Des dépassements des critères de qualité environnementale ont été observés dans les cinq ruisseaux : au total, 145 substances actives ont été détectées à raison de 71 à 89 par site. Un risque d’effets chroniques a été identifié pour les organismes aquatiques pendant une durée allant, suivant les sites, de trois mois et demi à six mois et demi. Mais pendant une période moins longue (14 à 74 jours), le risque était si élevé que des effets aigus sur les communautés biotiques n’ont pu être exclus.

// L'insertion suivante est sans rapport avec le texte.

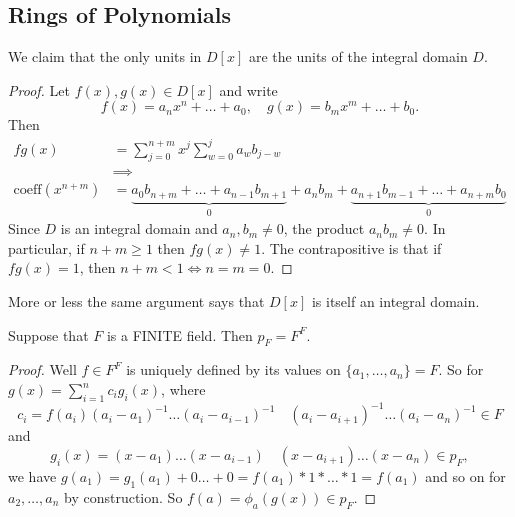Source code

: \subsection*{Rings of Polynomials}
We claim that the only units in $D[x]$ are the units of the integral domain $D$.
\begin{proof}
Let $f(x),g(x) \in D[x]$ and write $$f(x) = a_nx^n + \hdots + a_0, \quad g(x) = b_mx^m + \hdots + b_0.$$
Then \begin{align*} fg(x) &= \sum_{j = 0}^{n+m}x^j \sum_{w = 0}^j a_wb_{j-w} \\
& \implies \\
\text{coeff}(x^{n+m}) &= \underbrace{a_0b_{n+m} + \hdots + a_{n-1}b_{m+1}}_0 + a_nb_m + \underbrace{a_{n+1}b_{m-1} + \hdots + a_{n+m}b_0}_0
\end{align*}
Since $D$ is an integral domain and $a_n,b_m \neq 0$, the product $a_nb_m \neq 0$. In particular, if $n+m \geq 1$ then $fg(x) \neq 1$. The contrapositive is that if $fg(x) = 1$, then $n+m < 1 \iff n = m = 0.$
\end{proof}
More or less the same argument says that $D[x]$ is itself an integral domain.
\begin{theorem}
Suppose that $F$ is a FINITE field. Then $p_F = F^F$.
\end{theorem}
\begin{proof}
Well $f \in F^F$ is uniquely defined by its values on $\{a_1, \hdots, a_n\} = F$. So for $g(x) = \sum_{i=1}^n c_i g_i(x)$, where
$$
c_i = f(a_i)(a_i-a_1)^{-1}\hdots (a_i - a_{i-1})^{-1} \quad (a_i - a_{i+1})^{-1} \hdots (a_i-a_n)^{-1} \in F
$$
and
$$
g_i(x) = (x-a_1)\hdots(x-a_{i-1})\quad (x-a_{i+1})\hdots(x-a_n) \in p_F,
$$
we have $g(a_1) = g_1(a_1) + 0 \hdots + 0 = f(a_1) * 1 * \hdots * 1 = f(a_1)$ and so on for $a_2, \hdots,a_n$ by construction.
So $f(a) = \phi_a(g(x)) \in p_F$.
\end{proof}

Cette situation s’explique non seulement par la présence de certains polluants particulièrement problématiques mais aussi par le mélange (effet cocktail) d’herbicides, de fongicides, d’insecticides et d’autres produits.
Pour les chercheurs, il ne fait aucun doute que l’actuel seuil unique de 0,1 µg/l pour les pesticides organiques stipulé par l’Ordonnance fédérale sur la protection des eaux manque de pertinence : cette limite a été dépassée une ou plusieurs fois pour 66 substances, dont les deux herbicides glyphosate et mécoprop. Or, dans ces deux cas, le seuil unique ne reflète pas correctement le risque pour les organismes aquatiques car il ne tient pas compte des aspects écotoxicologiques.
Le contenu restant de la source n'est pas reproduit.